Hadn't actually dug into the ToS, but the bit:

> You also expressly grant and assign to CL all rights and causes of action to prohibit and enforce against any unauthorized copying, performance, display, distribution...

Seems to be vital to this case.


Rightshaven (copyright troll) was granted the same right by the copyright holders they represent, yet the judge ruled they didn't have standing to sue on the copyright holder's behalf.

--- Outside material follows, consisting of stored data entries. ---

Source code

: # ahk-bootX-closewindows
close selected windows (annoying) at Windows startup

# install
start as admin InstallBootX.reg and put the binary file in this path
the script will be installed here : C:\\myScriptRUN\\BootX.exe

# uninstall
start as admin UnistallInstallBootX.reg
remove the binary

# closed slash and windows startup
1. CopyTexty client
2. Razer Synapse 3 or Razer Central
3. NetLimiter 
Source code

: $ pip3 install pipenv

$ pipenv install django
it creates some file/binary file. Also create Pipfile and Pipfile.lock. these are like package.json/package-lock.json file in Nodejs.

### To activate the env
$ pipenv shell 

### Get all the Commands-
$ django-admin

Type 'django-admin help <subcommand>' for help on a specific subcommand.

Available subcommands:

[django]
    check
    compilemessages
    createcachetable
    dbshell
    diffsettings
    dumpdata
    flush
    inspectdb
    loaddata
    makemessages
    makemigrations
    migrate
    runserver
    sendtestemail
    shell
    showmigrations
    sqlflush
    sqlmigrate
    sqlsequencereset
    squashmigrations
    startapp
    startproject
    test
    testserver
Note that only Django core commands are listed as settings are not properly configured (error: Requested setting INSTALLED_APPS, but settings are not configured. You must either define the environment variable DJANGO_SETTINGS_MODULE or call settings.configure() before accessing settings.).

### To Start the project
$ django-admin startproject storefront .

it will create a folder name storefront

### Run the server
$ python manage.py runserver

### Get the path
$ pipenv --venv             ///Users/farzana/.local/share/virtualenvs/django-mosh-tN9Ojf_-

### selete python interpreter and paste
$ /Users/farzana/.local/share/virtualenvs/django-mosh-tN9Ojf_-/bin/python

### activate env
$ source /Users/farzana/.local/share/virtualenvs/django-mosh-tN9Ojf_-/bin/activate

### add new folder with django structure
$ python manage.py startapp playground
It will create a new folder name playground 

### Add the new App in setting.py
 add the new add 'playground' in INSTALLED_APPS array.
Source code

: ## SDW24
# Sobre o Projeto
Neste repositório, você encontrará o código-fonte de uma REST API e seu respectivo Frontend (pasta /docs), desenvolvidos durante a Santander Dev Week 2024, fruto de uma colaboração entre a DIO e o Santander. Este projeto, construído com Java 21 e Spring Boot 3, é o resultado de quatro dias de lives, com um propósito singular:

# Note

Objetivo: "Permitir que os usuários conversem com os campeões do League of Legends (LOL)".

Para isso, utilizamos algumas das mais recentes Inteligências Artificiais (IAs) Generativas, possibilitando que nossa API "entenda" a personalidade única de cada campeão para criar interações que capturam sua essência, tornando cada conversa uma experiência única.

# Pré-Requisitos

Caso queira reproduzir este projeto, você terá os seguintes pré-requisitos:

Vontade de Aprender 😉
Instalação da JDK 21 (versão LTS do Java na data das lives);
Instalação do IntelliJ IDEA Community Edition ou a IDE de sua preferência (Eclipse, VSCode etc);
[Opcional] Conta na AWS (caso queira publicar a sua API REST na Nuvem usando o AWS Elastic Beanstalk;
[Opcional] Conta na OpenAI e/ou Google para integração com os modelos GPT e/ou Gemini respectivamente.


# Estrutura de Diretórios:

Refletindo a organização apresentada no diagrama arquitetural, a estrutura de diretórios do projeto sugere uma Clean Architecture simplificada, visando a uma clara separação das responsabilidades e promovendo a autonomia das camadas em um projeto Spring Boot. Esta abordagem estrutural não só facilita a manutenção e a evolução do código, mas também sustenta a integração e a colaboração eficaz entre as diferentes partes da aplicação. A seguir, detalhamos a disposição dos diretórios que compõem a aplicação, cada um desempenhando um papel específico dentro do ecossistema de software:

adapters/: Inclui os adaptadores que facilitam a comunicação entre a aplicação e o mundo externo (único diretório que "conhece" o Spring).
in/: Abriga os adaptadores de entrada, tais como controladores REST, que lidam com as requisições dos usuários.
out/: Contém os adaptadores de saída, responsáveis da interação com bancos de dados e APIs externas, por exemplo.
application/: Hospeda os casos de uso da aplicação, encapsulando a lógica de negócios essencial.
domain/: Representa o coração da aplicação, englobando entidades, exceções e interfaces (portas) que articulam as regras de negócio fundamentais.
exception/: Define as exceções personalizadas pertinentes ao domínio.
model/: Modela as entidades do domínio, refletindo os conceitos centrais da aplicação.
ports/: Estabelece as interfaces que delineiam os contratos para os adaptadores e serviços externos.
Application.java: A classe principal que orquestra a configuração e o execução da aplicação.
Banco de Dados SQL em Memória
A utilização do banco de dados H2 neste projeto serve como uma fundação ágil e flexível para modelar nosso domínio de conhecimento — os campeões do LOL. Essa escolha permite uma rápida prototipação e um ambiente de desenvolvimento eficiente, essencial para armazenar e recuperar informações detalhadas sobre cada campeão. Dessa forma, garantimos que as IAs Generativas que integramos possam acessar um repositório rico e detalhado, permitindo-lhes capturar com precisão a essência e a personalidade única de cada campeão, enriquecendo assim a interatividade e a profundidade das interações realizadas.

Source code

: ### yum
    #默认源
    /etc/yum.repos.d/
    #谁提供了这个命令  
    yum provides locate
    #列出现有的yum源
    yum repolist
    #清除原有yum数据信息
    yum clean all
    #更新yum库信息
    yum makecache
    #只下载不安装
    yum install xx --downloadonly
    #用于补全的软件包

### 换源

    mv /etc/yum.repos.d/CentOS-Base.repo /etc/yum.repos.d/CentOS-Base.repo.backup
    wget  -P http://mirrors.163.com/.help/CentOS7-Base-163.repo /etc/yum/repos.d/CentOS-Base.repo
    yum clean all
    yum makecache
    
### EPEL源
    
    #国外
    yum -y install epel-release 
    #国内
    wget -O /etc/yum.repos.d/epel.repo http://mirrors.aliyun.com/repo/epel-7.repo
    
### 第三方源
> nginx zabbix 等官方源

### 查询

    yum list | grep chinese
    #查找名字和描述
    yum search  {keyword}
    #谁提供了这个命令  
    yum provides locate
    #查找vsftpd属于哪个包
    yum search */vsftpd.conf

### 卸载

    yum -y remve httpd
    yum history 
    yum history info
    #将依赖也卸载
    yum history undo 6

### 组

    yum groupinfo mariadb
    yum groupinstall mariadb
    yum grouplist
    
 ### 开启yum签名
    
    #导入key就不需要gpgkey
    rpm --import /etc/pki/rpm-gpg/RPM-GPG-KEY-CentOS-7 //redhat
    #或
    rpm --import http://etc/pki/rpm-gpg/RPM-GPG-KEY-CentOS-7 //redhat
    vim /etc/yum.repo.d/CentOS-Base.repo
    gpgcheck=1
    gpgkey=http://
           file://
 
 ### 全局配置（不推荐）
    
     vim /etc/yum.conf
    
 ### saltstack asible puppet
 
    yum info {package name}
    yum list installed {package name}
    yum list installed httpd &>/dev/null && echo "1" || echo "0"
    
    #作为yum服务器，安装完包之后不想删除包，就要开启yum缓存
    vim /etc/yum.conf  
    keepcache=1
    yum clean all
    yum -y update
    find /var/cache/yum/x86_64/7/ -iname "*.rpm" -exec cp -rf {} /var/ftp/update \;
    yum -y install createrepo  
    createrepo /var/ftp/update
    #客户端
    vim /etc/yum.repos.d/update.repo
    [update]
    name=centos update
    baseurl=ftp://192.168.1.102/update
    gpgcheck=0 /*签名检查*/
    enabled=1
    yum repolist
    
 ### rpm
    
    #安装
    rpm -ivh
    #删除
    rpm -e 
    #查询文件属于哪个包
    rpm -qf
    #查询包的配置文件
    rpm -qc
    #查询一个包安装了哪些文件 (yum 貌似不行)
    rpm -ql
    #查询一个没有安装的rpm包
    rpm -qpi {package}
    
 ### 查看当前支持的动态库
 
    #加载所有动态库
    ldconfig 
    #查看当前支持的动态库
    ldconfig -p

The Righthaven case is slightly different, though I hope the logic still applies. (I'm not a lawyer, but I read the Righthaven opinion[1] when the Padmapper/3Taps workaround was originally discussed.) The difference is that Righthaven was granted merely the right to sue on behalf of the original copyright holder, but none of the exclusive rights that copyrights actually bestow upon their owners. It could be interpreted that posters grant Craigslist some of their exclusive rights ("copy, perform, display," etc.), and suing to protect those rights may be legally kosher. I know of no such precedent.

My personal interpretation/hope is that the right to sue for copyright infringement is nontransferable, which would give Craigslist no standing to sue. Individual posters could sue, however.

[1] https://www.eff.org/files/filenode/righthaven_v_dem/order6-1... (See also: http://en.wikipedia.org/wiki/Righthaven_LLC_v._Democratic_Un...)


CL revised their TOU recently (within the past year, possibly more recently than that). It wasn't a minor edit, it was a complete rewrite.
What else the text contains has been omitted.